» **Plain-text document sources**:
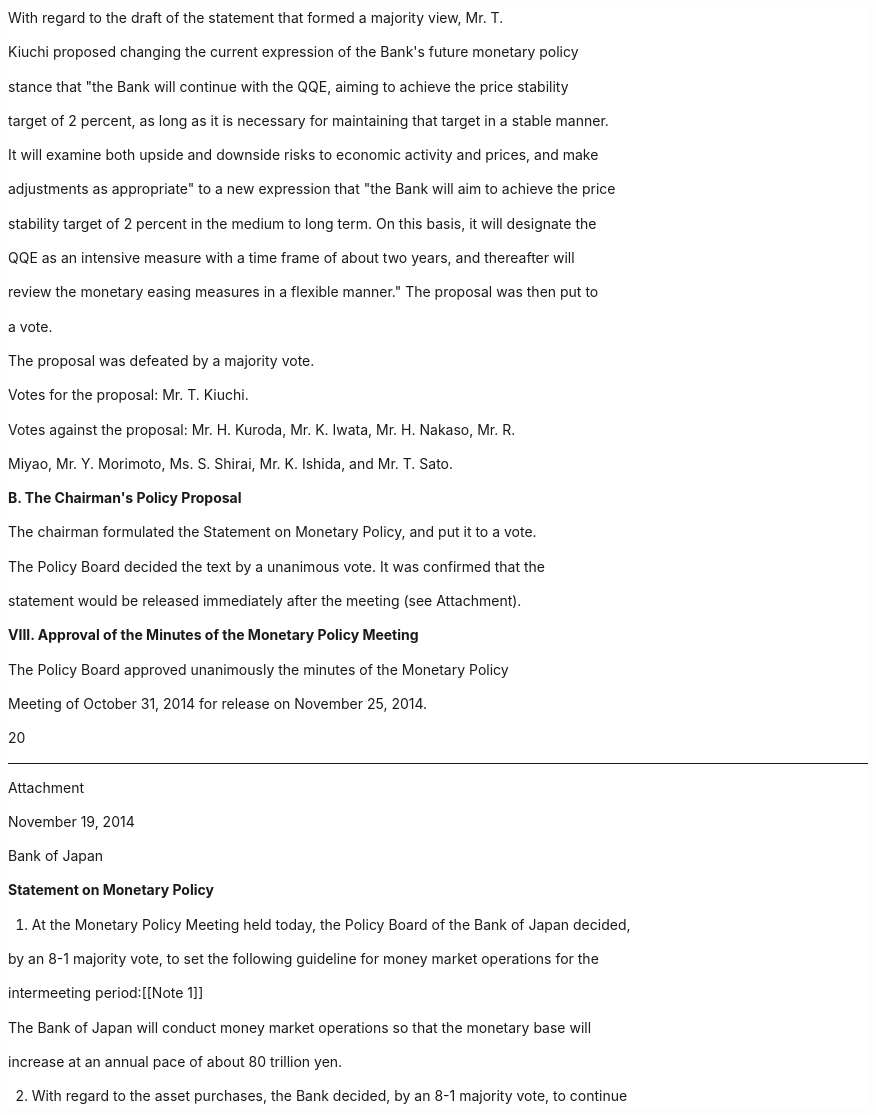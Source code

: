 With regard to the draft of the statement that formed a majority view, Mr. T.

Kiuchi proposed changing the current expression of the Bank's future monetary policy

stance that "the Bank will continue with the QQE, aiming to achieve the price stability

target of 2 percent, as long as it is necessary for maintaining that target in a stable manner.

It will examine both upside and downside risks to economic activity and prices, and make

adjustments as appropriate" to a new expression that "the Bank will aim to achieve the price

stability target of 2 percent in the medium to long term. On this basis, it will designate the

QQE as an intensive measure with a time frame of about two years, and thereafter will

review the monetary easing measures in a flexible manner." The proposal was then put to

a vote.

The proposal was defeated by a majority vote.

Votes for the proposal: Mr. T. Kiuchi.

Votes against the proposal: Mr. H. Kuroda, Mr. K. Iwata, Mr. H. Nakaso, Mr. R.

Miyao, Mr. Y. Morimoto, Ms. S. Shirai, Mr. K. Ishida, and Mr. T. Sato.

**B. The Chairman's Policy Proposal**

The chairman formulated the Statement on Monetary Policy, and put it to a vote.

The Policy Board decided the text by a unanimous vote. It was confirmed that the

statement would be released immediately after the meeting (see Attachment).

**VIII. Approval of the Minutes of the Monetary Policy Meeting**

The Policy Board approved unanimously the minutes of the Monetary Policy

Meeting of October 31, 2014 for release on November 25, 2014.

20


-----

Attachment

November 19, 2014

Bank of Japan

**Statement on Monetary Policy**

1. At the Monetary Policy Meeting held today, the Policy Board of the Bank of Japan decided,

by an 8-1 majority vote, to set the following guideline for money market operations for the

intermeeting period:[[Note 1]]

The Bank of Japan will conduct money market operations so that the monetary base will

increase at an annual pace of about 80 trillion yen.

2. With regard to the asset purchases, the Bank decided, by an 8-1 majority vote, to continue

--

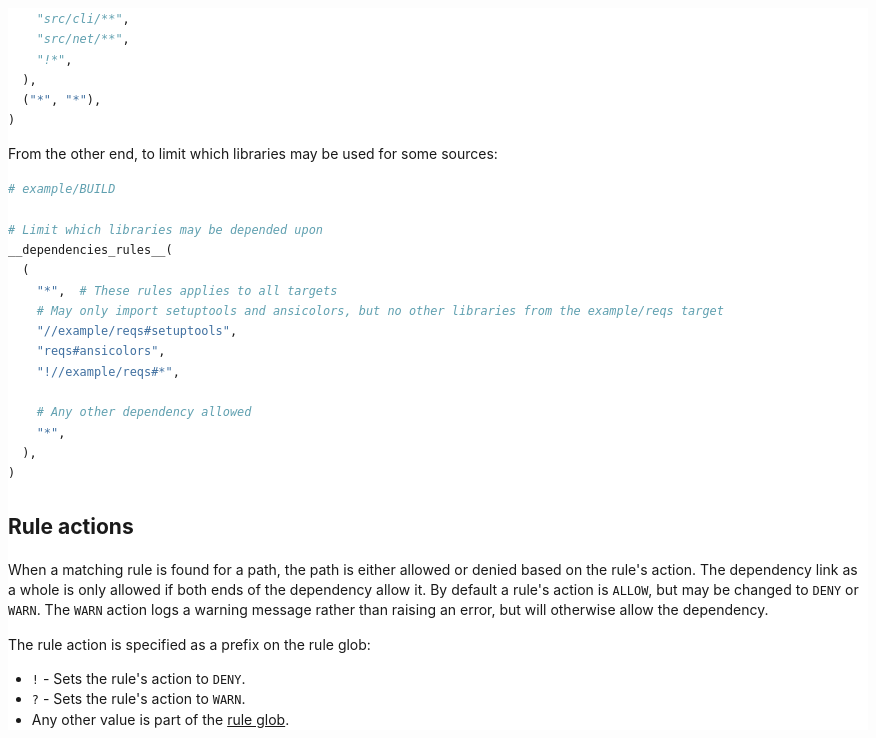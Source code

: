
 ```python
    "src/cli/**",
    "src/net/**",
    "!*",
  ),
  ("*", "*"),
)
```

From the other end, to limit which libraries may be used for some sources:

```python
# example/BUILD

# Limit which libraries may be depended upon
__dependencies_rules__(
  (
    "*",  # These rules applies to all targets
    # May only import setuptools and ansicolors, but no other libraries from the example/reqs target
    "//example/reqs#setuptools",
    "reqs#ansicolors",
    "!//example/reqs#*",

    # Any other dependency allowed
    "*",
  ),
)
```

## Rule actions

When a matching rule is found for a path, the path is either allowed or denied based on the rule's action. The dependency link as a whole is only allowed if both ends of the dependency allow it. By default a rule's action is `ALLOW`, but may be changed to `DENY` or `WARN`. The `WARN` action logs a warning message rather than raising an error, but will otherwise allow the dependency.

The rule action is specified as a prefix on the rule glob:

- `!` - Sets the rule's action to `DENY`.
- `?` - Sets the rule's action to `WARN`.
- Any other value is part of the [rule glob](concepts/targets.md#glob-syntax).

» **Exercise objective**: Above are the records. Copy the lines beginning at the one that has "1. At the Monetary" and ending with the one that has "intermeeting period:[[Note 1]]", unchanged.

» **Response area**:
1. At the Monetary Policy Meeting held today, the Policy Board of the Bank of Japan decided,

by an 8-1 majority vote, to set the following guideline for money market operations for the

intermeeting period:[[Note 1]]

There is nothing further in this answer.